Two of the most important changes to make this year

So there you have it, a list of simple ways you can stand out from your competition this year!

If I missed one, please let me know by leaving a comment.

But I want to cover two of what I believe are the most important ones in more depth.

If you’re curious what I think are the two best ways to stand out this year, then keep reading…

1. Offer the most up-to-date services available.

Do you ever find yourself getting overlooked by potential clients because some agency can offer responsive web design or some other form of super-trendy, current services?

Well if you look closely at the agencies that are stealing your business you’ll notice they’re made up of…you guessed it…individuals.

Individual people just like you and me.

And it’s the skillset and abilities of those people that are actually taking your business.

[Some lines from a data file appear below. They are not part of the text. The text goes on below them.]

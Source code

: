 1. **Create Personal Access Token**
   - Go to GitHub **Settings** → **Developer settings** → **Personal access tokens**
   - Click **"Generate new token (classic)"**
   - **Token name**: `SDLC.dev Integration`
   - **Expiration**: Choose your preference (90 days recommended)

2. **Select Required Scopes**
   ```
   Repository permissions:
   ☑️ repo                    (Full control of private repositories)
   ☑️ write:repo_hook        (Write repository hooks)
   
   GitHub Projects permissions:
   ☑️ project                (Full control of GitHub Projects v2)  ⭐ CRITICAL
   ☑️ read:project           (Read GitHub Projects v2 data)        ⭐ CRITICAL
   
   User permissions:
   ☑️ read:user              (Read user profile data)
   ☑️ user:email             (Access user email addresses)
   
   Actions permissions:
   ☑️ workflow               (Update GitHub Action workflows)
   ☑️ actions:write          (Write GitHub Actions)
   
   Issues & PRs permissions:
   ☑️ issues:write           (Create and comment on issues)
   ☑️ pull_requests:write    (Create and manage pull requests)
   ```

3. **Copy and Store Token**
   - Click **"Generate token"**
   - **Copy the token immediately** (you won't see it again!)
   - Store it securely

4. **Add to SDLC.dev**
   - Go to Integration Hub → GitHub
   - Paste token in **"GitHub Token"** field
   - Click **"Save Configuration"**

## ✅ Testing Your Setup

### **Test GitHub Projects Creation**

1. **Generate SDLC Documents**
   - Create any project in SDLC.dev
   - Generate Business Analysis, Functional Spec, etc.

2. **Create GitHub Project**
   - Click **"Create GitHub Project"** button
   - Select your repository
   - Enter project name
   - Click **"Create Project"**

So beat them at their own game. Learn the latest in technology, trends, skills, etc. and be ready to start winning those clients again!

2. Offer top-notch customer service.

Ask any business owner around–one of the hardest parts about hiring creative people is finding great creativity paired with phenomenal customer service.

So if you want to stand out from the competition this year, offer the best customer service you can muster.

Allow me to share a story:

I’m no videographer.

But over the last couple years, I have found myself in need of someone who could shoot and edit a fantastic video or two (or twenty).

I found a freelancer who I loved working with: he did phenomenal work. He always had great ideas. He was forward thinking.

But he was always on a shoot somewhere and I could never get a hold of him on the phone, via email, etc. no matter how hard I tried.

As the client, I was frustrated frequently. And understandably so.

Then he fixed the problem.

How did he fix it?

He hired a producer. Someone who could coordinate all the details of the shoot. Someone who could be in touch with me frequently and answer all my questions and concerns. Someone who could offer top-notch customer service.

And it made a world of difference!

I still work with this dream team to this day and I give them lots of business every year.

They offer better customer service than any other video team I work with.

And here’s the kicker

Get this: I even pay more to work with these guys because they pair incredible talent with fantastic customer service to provide the best experience I’ve ever had getting videos produced.

The lesson?

So what does that have to do with any of us?

Why should you care?

Because freelancers who can offer stellar customer service will find themselves leaps and bounds ahead of their competition.

Did I get it right? How will you stand out from the competition this year? Leave a comment and let’s chat!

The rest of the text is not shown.